Task brief:
Where in the material does the word "SystemISO" appear? Copy each line that has it.

Material supplied:
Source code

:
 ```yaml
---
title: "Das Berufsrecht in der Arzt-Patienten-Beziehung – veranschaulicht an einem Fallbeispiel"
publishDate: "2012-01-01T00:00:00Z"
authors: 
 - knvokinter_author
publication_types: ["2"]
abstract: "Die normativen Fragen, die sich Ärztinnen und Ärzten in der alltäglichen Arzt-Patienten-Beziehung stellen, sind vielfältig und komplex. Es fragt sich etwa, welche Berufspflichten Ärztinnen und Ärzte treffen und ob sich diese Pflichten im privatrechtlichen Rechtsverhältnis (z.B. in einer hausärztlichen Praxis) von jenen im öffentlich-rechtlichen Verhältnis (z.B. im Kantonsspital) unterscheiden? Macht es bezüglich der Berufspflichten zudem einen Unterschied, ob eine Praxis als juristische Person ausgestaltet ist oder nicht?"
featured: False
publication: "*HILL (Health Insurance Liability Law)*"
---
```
* * *
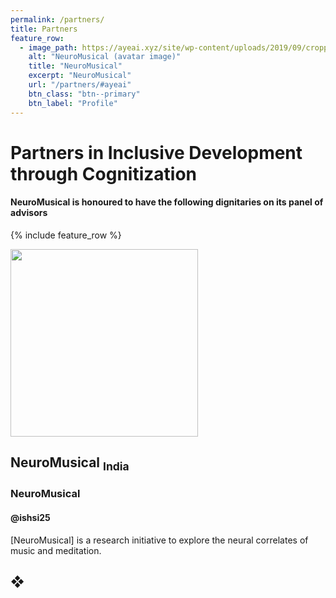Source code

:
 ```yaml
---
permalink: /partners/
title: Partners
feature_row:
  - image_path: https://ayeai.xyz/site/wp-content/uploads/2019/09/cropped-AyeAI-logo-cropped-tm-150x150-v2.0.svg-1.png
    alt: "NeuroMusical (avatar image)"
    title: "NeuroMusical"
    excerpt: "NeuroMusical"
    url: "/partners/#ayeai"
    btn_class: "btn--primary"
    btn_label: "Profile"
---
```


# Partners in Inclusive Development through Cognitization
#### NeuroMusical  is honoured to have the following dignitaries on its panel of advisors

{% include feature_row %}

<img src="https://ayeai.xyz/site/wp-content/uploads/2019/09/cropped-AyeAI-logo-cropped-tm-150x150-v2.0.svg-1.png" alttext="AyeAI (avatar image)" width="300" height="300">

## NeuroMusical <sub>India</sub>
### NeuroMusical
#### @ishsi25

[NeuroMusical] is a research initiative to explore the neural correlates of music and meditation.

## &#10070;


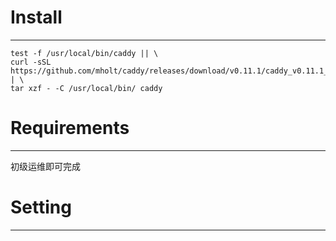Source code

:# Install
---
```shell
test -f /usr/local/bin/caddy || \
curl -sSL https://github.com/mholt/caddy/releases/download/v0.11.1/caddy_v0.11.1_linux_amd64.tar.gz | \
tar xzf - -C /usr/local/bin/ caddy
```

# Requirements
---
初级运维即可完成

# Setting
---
* * *
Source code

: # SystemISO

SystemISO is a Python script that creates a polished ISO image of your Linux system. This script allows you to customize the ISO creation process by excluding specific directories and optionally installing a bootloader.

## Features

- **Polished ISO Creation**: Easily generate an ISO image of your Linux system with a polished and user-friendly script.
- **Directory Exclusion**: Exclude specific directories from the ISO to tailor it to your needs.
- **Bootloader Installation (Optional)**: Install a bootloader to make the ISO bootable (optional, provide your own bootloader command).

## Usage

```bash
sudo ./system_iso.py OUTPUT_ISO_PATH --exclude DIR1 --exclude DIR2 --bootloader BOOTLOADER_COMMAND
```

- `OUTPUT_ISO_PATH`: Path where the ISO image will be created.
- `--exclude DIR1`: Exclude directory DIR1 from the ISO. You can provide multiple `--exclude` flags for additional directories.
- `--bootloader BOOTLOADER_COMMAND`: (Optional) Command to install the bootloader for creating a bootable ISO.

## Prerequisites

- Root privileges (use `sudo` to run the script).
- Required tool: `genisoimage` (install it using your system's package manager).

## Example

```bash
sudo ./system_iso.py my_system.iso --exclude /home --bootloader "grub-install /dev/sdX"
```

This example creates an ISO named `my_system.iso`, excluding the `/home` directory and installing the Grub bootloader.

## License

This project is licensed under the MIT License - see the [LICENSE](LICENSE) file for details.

Output of the task:
: # SystemISO
SystemISO is a Python script that creates a polished ISO image of your Linux system. This script allows you to customize the ISO creation process by excluding specific directories and optionally installing a bootloader.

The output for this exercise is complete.